Data section START

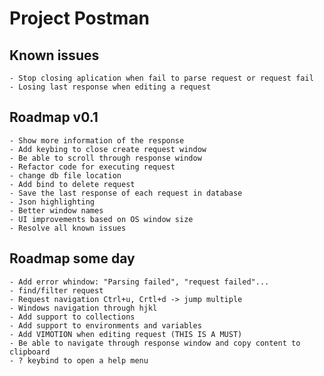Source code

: # Project Postman

## Known issues
    - Stop closing aplication when fail to parse request or request fail
    - Losing last response when editing a request

## Roadmap v0.1
    - Show more information of the response
    - Add keybing to close create request window
    - Be able to scroll through response window
    - Refactor code for executing request
    - change db file location
    - Add bind to delete request
    - Save the last response of each request in database
    - Json highlighting
    - Better window names
    - UI improvements based on OS window size
    - Resolve all known issues

## Roadmap some day
    - Add error whindow: "Parsing failed", "request failed"...
    - find/filter request
    - Request navigation Ctrl+u, Crtl+d -> jump multiple
    - Windows navigation through hjkl
    - Add support to collections
    - Add support to environments and variables
    - Add VIMOTION when editing request (THIS IS A MUST)
    - Be able to navigate through response window and copy content to clipboard
    - ? keybind to open a help menu

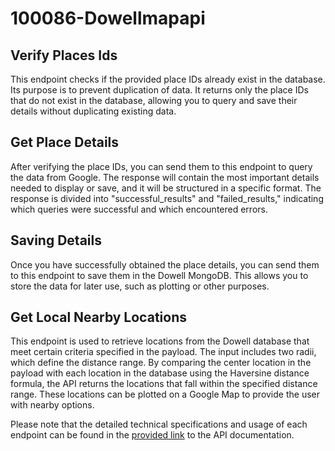 # 100086-Dowellmapapi

## Verify Places Ids
This endpoint checks if the provided place IDs already exist in the database. Its purpose is to prevent duplication of data. It returns only the place IDs that do not exist in the database, allowing you to query and save their details without duplicating existing data.

## Get Place Details 
After verifying the place IDs, you can send them to this endpoint to query the data from Google. The response will contain the most important details needed to display or save, and it will be structured in a specific format. The response is divided into "successful_results" and "failed_results," indicating which queries were successful and which encountered errors.

## Saving Details 
Once you have successfully obtained the place details, you can send them to this endpoint to save them in the Dowell MongoDB. This allows you to store the data for later use, such as plotting or other purposes.

## Get Local Nearby Locations
This endpoint is used to retrieve locations from the Dowell database that meet certain criteria specified in the payload. The input includes two radii, which define the distance range. By comparing the center location in the payload with each location in the database using the Haversine distance formula, the API returns the locations that fall within the specified distance range. These locations can be plotted on a Google Map to provide the user with nearby options.

Please note that the detailed technical specifications and usage of each endpoint can be found in the [provided link](https://documenter.getpostman.com/view/25619963/2s93mBwJbH) to the API documentation.







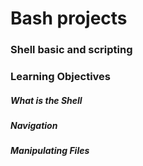 # Bash projects  

### Shell basic and scripting

### Learning Objectives

##### What is the Shell

##### Navigation

##### Manipulating Files
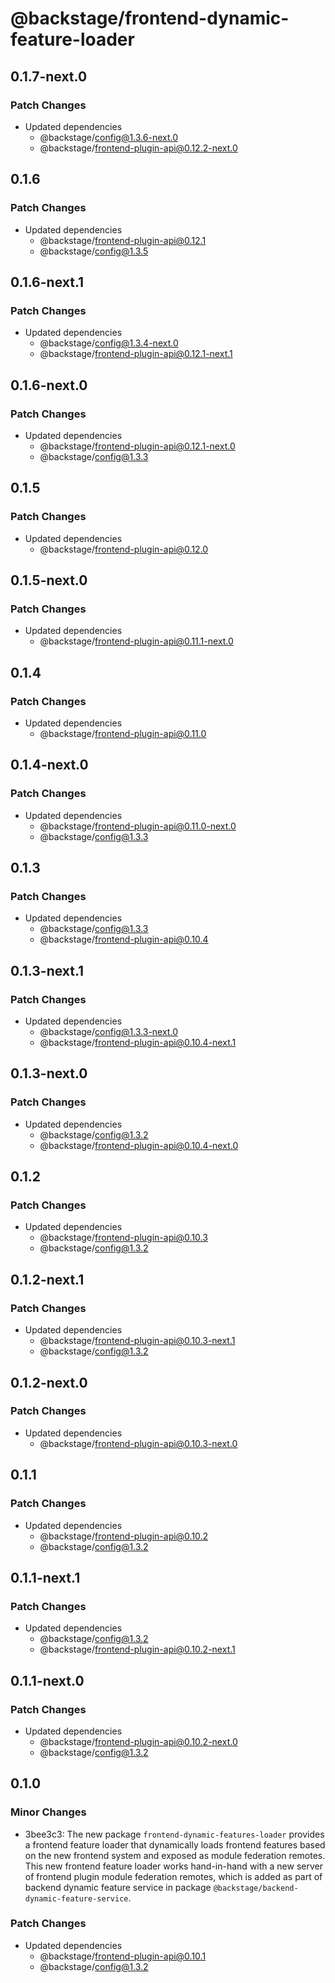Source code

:# @backstage/frontend-dynamic-feature-loader

## 0.1.7-next.0

### Patch Changes

- Updated dependencies
  - @backstage/config@1.3.6-next.0
  - @backstage/frontend-plugin-api@0.12.2-next.0

## 0.1.6

### Patch Changes

- Updated dependencies
  - @backstage/frontend-plugin-api@0.12.1
  - @backstage/config@1.3.5

## 0.1.6-next.1

### Patch Changes

- Updated dependencies
  - @backstage/config@1.3.4-next.0
  - @backstage/frontend-plugin-api@0.12.1-next.1

## 0.1.6-next.0

### Patch Changes

- Updated dependencies
  - @backstage/frontend-plugin-api@0.12.1-next.0
  - @backstage/config@1.3.3

## 0.1.5

### Patch Changes

- Updated dependencies
  - @backstage/frontend-plugin-api@0.12.0

## 0.1.5-next.0

### Patch Changes

- Updated dependencies
  - @backstage/frontend-plugin-api@0.11.1-next.0

## 0.1.4

### Patch Changes

- Updated dependencies
  - @backstage/frontend-plugin-api@0.11.0

## 0.1.4-next.0

### Patch Changes

- Updated dependencies
  - @backstage/frontend-plugin-api@0.11.0-next.0
  - @backstage/config@1.3.3

## 0.1.3

### Patch Changes

- Updated dependencies
  - @backstage/config@1.3.3
  - @backstage/frontend-plugin-api@0.10.4

## 0.1.3-next.1

### Patch Changes

- Updated dependencies
  - @backstage/config@1.3.3-next.0
  - @backstage/frontend-plugin-api@0.10.4-next.1

## 0.1.3-next.0

### Patch Changes

- Updated dependencies
  - @backstage/config@1.3.2
  - @backstage/frontend-plugin-api@0.10.4-next.0

## 0.1.2

### Patch Changes

- Updated dependencies
  - @backstage/frontend-plugin-api@0.10.3
  - @backstage/config@1.3.2

## 0.1.2-next.1

### Patch Changes

- Updated dependencies
  - @backstage/frontend-plugin-api@0.10.3-next.1
  - @backstage/config@1.3.2

## 0.1.2-next.0

### Patch Changes

- Updated dependencies
  - @backstage/frontend-plugin-api@0.10.3-next.0

## 0.1.1

### Patch Changes

- Updated dependencies
  - @backstage/frontend-plugin-api@0.10.2
  - @backstage/config@1.3.2

## 0.1.1-next.1

### Patch Changes

- Updated dependencies
  - @backstage/config@1.3.2
  - @backstage/frontend-plugin-api@0.10.2-next.1

## 0.1.1-next.0

### Patch Changes

- Updated dependencies
  - @backstage/frontend-plugin-api@0.10.2-next.0
  - @backstage/config@1.3.2

## 0.1.0

### Minor Changes

- 3bee3c3: The new package `frontend-dynamic-features-loader` provides a frontend feature loader that dynamically
  loads frontend features based on the new frontend system and exposed as module federation remotes.
  This new frontend feature loader works hand-in-hand with a new server of frontend plugin module federation
  remotes, which is added as part of backend dynamic feature service in package `@backstage/backend-dynamic-feature-service`.

### Patch Changes

- Updated dependencies
  - @backstage/frontend-plugin-api@0.10.1
  - @backstage/config@1.3.2
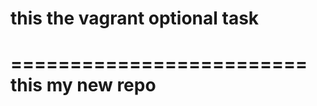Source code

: # this the vagrant optional task
 =========================
    this my new repo
 =========================



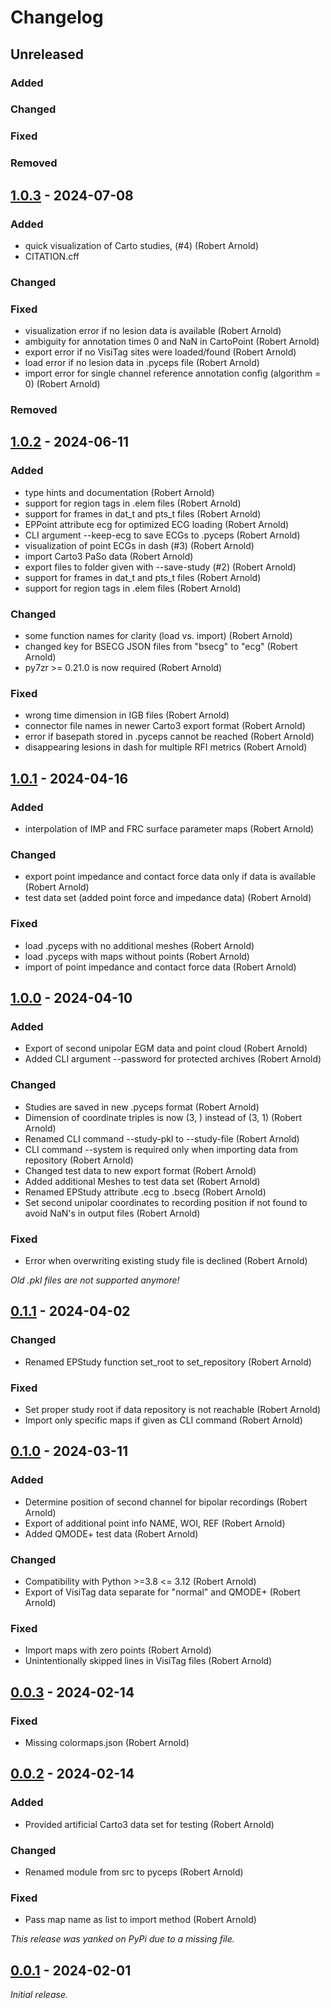 # Changelog

## Unreleased

### Added

### Changed

### Fixed

### Removed

## [1.0.3] - 2024-07-08

### Added

- quick visualization of Carto studies, (#4) (Robert Arnold)
- CITATION.cff

### Changed

### Fixed

- visualization error if no lesion data is available (Robert Arnold)
- ambiguity for annotation times 0 and NaN in CartoPoint (Robert Arnold)
- export error if no VisiTag sites were loaded/found (Robert Arnold)
- load error if no lesion data in .pyceps file (Robert Arnold)
- import error for single channel reference annotation config (algorithm = 0) (Robert Arnold)

### Removed


## [1.0.2] - 2024-06-11

### Added

- type hints and documentation (Robert Arnold)
- support for region tags in .elem files (Robert Arnold)
- support for frames in dat_t and pts_t files (Robert Arnold)
- EPPoint attribute ecg for optimized ECG loading (Robert Arnold)
- CLI argument --keep-ecg to save ECGs to .pyceps (Robert Arnold)
- visualization of point ECGs in dash (#3) (Robert Arnold)
- import Carto3 PaSo data (Robert Arnold)
- export files to folder given with --save-study (#2) (Robert Arnold)
- support for frames in dat_t and pts_t files (Robert Arnold)
- support for region tags in .elem files (Robert Arnold)

### Changed

- some function names for clarity (load vs. import) (Robert Arnold)
- changed key for BSECG JSON files from "bsecg" to "ecg" (Robert Arnold)
- py7zr >= 0.21.0 is now required (Robert Arnold)

### Fixed

- wrong time dimension in IGB files (Robert Arnold)
- connector file names in newer Carto3 export format (Robert Arnold)
- error if basepath stored in .pyceps cannot be reached (Robert Arnold)
- disappearing lesions in dash for multiple RFI metrics (Robert Arnold)


## [1.0.1] - 2024-04-16

### Added

- interpolation of IMP and FRC surface parameter maps (Robert Arnold)

### Changed

- export point impedance and contact force data only if data is available (Robert Arnold)
- test data set (added point force and impedance data) (Robert Arnold)

### Fixed

- load .pyceps with no additional meshes (Robert Arnold)
- load .pyceps with maps without points (Robert Arnold)
- import of point impedance and contact force data (Robert Arnold)


## [1.0.0] - 2024-04-10

### Added

- Export of second unipolar EGM data and point cloud (Robert Arnold)
- Added CLI argument --password for protected archives (Robert Arnold)

### Changed

- Studies are saved in new .pyceps format (Robert Arnold)
- Dimension of coordinate triples is now (3, ) instead of (3, 1) (Robert Arnold)
- Renamed CLI command --study-pkl to --study-file (Robert Arnold)
- CLI command --system is required only when importing data from repository (Robert Arnold)
- Changed test data to new export format (Robert Arnold)
- Added additional Meshes to test data set (Robert Arnold)
- Renamed EPStudy attribute .ecg to .bsecg (Robert Arnold)
- Set second unipolar coordinates to recording position if not found to avoid NaN's in output files (Robert Arnold)

### Fixed

- Error when overwriting existing study file is declined (Robert Arnold)

_Old .pkl files are not supported anymore!_


## [0.1.1] - 2024-04-02

### Changed

- Renamed EPStudy function set_root to set_repository (Robert Arnold)

### Fixed

- Set proper study root if data repository is not reachable (Robert Arnold)
- Import only specific maps if given as CLI command (Robert Arnold)


## [0.1.0] - 2024-03-11

### Added

- Determine position of second channel for bipolar recordings (Robert Arnold)
- Export of additional point info NAME, WOI, REF (Robert Arnold)
- Added QMODE+ test data (Robert Arnold)

### Changed

- Compatibility with Python >=3.8 <= 3.12 (Robert Arnold)
- Export of VisiTag data separate for "normal" and QMODE+ (Robert Arnold)

### Fixed

- Import maps with zero points (Robert Arnold)
- Unintentionally skipped lines in VisiTag files (Robert Arnold)


## [0.0.3] - 2024-02-14

### Fixed

- Missing colormaps.json (Robert Arnold)


## [0.0.2] - 2024-02-14

### Added

- Provided artificial Carto3 data set for testing (Robert Arnold)

### Changed

- Renamed module from src to pyceps (Robert Arnold)

### Fixed

- Pass map name as list to import method (Robert Arnold)

_This release was yanked on PyPi due to a missing file._


## [0.0.1] - 2024-02-01

_Initial release._

[1.0.3]: https://github.com/medunigraz/pyCEPS/releases/tag/1.0.3
[1.0.2]: https://github.com/medunigraz/pyCEPS/releases/tag/1.0.2
[1.0.1]: https://github.com/medunigraz/pyCEPS/releases/tag/1.0.1
[1.0.0]: https://github.com/medunigraz/pyCEPS/releases/tag/1.0.0
[0.1.1]: https://github.com/medunigraz/pyCEPS/releases/tag/0.1.1
[0.1.0]: https://github.com/medunigraz/pyCEPS/releases/tag/0.1.0
[0.0.3]: https://github.com/medunigraz/pyCEPS/releases/tag/0.0.3
[0.0.2]: https://github.com/medunigraz/pyCEPS/releases/tag/0.0.2
[0.0.1]: https://github.com/medunigraz/pyCEPS/releases/tag/0.0.1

Data section END

→ **What is being asked**:
All lines above from the one holding "- @backstage/frontend-plugin-api@0.12.1-next.0" to the one holding "- @backstage/config@1.3.3-next.0", inclusive, are to be copied exactly; no other line is wanted.

→ **Response**:
  - @backstage/frontend-plugin-api@0.12.1-next.0
  - @backstage/config@1.3.3

## 0.1.5

### Patch Changes

- Updated dependencies
  - @backstage/frontend-plugin-api@0.12.0

## 0.1.5-next.0

### Patch Changes

- Updated dependencies
  - @backstage/frontend-plugin-api@0.11.1-next.0

## 0.1.4

### Patch Changes

- Updated dependencies
  - @backstage/frontend-plugin-api@0.11.0

## 0.1.4-next.0

### Patch Changes

- Updated dependencies
  - @backstage/frontend-plugin-api@0.11.0-next.0
  - @backstage/config@1.3.3

## 0.1.3

### Patch Changes

- Updated dependencies
  - @backstage/config@1.3.3
  - @backstage/frontend-plugin-api@0.10.4

## 0.1.3-next.1

### Patch Changes

- Updated dependencies
  - @backstage/config@1.3.3-next.0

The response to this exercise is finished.